In [1]:
import numpy as np
from scipy import stats
# Revising the Python example to focus on the relationship t^2 = F in a two-sample t-test scenario

def t_test_as_f_test(data1, data2):
    """
    Perform a two-sample t-test and demonstrate how it relates to an F-test in this specific scenario.
    
    Parameters:
    - data1: array-like, the first data set
    - data2: array-like, the second data set
    
    Returns:
    - t_stat: float, the t-statistic
    - F_stat_from_t: float, the F-statistic derived from t
    - F_stat: float, the F-statistic
    - are_statistics_close: boolean, whether t^2 is close to F
    """
    # Perform the two-sample t-test
    t_stat, _ = stats.ttest_ind(data1, data2)
    
    # Calculate the F-statistic from the t-statistic
    F_stat_from_t = t_stat ** 2
    
    # Calculate the F-statistic using one-way ANOVA
    F_stat, _ = stats.f_oneway(data1, data2)
    
    # Check if t^2 is close to F
    are_statistics_close = np.isclose(F_stat_from_t, F_stat)
    
    return t_stat, F_stat_from_t, F_stat, are_statistics_close

# Test data sets
data1 = np.random.normal(loc=20, scale=5, size=50)
data2 = np.random.normal(loc=22, scale=5, size=50)

# Perform the tests and check the relationship
t_stat, F_stat_from_t, F_stat, are_statistics_close = t_test_as_f_test(data1, data2)

print(t_stat, F_stat_from_t, F_stat, are_statistics_close)

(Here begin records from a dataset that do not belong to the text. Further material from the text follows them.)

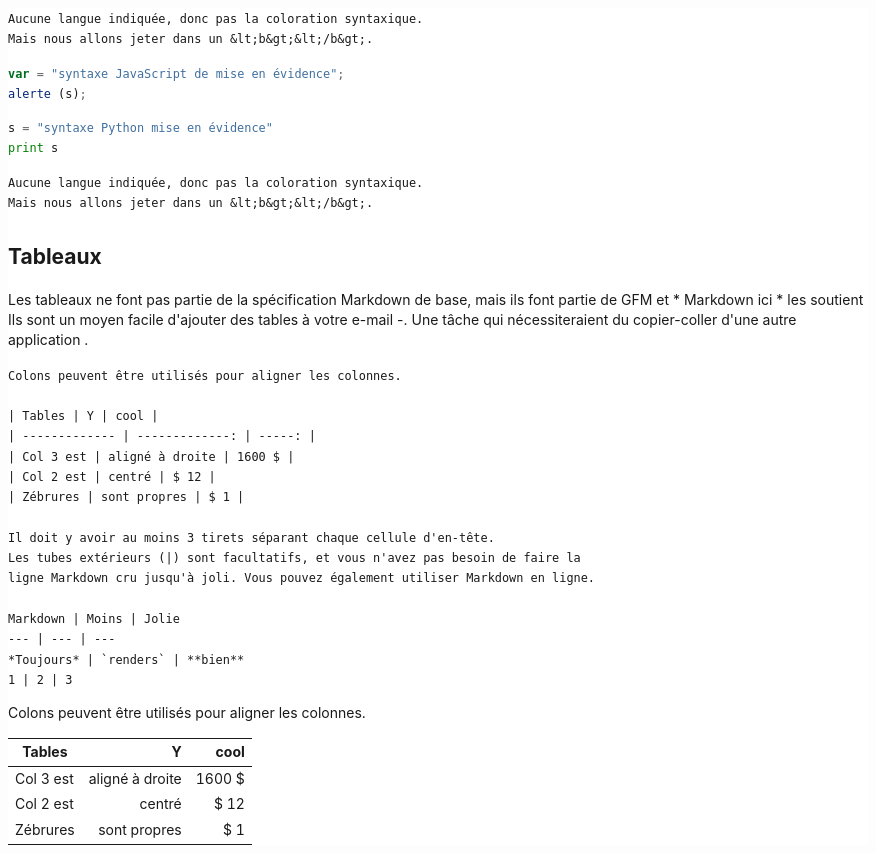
 ```
Aucune langue indiquée, donc pas la coloration syntaxique.
Mais nous allons jeter dans un &lt;b&gt;&lt;/b&gt;.
```
</code> </pre>

```javascript
var = "syntaxe JavaScript de mise en évidence";
alerte (s);
```
 
```python
s = "syntaxe Python mise en évidence"
print s
```
 
```
Aucune langue indiquée, donc pas la coloration syntaxique.
Mais nous allons jeter dans un &lt;b&gt;&lt;/b&gt;.
```

## Tableaux

Les tableaux ne font pas partie de la spécification Markdown de base, mais ils font partie de GFM et * Markdown ici * les soutient Ils sont un moyen facile d'ajouter des tables à votre e-mail -. Une tâche qui nécessiteraient du copier-coller d'une autre application .

```no-highlight
Colons peuvent être utilisés pour aligner les colonnes.

| Tables | Y | cool |
| ------------- | -------------: | -----: |
| Col 3 est | aligné à droite | 1600 $ |
| Col 2 est | centré | $ 12 |
| Zébrures | sont propres | $ 1 |

Il doit y avoir au moins 3 tirets séparant chaque cellule d'en-tête.
Les tubes extérieurs (|) sont facultatifs, et vous n'avez pas besoin de faire la
ligne Markdown cru jusqu'à joli. Vous pouvez également utiliser Markdown en ligne.

Markdown | Moins | Jolie
--- | --- | ---
*Toujours* | `renders` | **bien**
1 | 2 | 3
```

Colons peuvent être utilisés pour aligner les colonnes.

| Tables | Y | cool |
| ------------- | -------------: | -----: |
| Col 3 est | aligné à droite | 1600 $ |
| Col 2 est | centré | $ 12 |
| Zébrures | sont propres | $ 1 |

-3.1727429615431215 10.066297900021418 10.066297900021413 True


In [2]:
import numpy as np
from scipy import stats

def t_test_two_sample(data1, data2):
    """
    Perform a two-sample t-test on the given data sets.
    
    Parameters:
    - data1: array-like, the first data set
    - data2: array-like, the second data set
    
    Returns:
    - t_stat: float, the t-statistic
    - p_value: float, the p-value
    """
    t_stat, p_value = stats.ttest_ind(data1, data2)
    return t_stat, p_value

def f_test_two_sample(data1, data2):
    """
    Perform an F-test to compare variances of two data sets.
    
    Parameters:
    - data1: array-like, the first data set
    - data2: array-like, the second data set
    
    Returns:
    - F_stat: float, the F-statistic
    - p_value: float, the p-value
    """
    var1, var2 = np.var(data1, ddof=1), np.var(data2, ddof=1)
    F_stat = var1 / var2
    df1, df2 = len(data1) - 1, len(data2) - 1
    p_value = 1 - stats.f.cdf(F_stat, df1, df2)
    return F_stat, p_value

# Test data sets
data1 = np.array([25.5, 27.1, 28.8, 26.5, 27.2])
data2 = np.array([32.9, 33.8, 33.4, 33.1, 31.2])

# Perform t-test and F-test
t_stat, t_p_value = t_test_two_sample(data1, data2)
F_stat, F_p_value = f_test_two_sample(data1, data2)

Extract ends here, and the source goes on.